| INSTRUCTIONS FOR THE TASK |
Collect each line of the records containing the string "SessionID".

[Plain-text document sources]
▬▬▬▬▬▬

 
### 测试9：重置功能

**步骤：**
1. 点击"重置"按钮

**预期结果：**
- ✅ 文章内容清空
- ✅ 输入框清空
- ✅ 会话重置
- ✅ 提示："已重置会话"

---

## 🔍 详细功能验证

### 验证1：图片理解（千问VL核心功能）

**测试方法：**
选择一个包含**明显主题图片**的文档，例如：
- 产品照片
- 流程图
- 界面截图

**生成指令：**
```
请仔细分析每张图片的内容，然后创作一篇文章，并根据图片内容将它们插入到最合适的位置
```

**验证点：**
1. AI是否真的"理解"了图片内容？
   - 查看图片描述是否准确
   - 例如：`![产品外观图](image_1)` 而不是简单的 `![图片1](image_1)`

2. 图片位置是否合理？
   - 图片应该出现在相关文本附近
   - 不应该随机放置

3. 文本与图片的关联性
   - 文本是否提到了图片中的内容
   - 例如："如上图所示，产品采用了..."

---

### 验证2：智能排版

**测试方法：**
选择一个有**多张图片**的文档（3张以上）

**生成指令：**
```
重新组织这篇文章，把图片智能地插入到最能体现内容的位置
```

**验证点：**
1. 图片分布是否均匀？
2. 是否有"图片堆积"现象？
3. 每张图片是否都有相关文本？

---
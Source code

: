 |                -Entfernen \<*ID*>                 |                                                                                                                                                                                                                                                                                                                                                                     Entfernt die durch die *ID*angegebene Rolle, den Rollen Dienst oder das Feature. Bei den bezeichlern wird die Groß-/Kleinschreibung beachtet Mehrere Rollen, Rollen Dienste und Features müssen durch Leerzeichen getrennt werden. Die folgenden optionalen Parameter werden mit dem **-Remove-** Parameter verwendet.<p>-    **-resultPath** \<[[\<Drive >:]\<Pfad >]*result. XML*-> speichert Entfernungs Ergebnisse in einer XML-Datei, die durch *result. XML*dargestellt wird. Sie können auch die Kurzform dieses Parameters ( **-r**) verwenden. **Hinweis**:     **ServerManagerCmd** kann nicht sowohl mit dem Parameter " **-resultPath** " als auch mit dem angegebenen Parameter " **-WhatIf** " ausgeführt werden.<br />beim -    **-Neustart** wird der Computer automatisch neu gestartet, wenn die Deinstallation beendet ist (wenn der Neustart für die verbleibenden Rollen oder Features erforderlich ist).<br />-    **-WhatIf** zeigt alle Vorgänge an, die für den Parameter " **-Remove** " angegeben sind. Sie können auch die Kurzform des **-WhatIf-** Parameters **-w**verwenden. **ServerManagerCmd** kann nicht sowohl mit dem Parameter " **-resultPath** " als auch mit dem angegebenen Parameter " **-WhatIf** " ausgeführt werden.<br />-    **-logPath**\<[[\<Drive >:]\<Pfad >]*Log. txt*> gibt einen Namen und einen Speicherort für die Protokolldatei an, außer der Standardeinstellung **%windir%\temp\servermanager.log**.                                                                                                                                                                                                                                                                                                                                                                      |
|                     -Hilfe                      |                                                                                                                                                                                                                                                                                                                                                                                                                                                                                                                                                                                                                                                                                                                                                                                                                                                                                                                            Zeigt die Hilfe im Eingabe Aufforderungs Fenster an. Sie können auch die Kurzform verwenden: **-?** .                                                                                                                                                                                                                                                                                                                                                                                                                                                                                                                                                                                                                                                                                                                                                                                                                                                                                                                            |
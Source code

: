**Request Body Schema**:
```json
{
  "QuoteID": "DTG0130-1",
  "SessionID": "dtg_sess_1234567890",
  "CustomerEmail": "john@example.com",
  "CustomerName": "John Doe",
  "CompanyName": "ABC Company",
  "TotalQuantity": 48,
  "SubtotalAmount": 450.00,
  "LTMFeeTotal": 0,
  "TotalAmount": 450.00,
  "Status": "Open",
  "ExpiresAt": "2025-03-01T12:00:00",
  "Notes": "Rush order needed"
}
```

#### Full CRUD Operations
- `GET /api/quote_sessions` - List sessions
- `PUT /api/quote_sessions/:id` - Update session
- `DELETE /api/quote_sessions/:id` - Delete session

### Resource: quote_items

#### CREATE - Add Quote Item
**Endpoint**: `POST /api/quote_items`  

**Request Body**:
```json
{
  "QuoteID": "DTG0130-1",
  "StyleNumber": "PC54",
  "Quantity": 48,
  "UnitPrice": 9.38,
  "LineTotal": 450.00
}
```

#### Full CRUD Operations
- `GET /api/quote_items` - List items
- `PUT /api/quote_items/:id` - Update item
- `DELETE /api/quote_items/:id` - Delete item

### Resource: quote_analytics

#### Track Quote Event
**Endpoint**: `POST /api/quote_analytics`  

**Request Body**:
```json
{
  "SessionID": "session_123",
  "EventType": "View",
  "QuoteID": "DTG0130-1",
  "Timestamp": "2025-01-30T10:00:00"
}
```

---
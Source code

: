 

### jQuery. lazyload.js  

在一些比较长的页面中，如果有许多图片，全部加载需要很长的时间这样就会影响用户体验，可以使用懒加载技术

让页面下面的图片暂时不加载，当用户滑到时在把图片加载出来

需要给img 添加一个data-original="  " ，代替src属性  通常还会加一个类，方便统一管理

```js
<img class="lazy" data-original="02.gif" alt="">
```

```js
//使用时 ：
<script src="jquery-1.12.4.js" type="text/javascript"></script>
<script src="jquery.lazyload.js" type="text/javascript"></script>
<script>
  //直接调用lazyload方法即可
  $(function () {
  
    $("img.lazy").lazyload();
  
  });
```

▬▬▬▬▬▬

| RESULT BELOW |
  "SessionID": "dtg_sess_1234567890",
  "SessionID": "session_123",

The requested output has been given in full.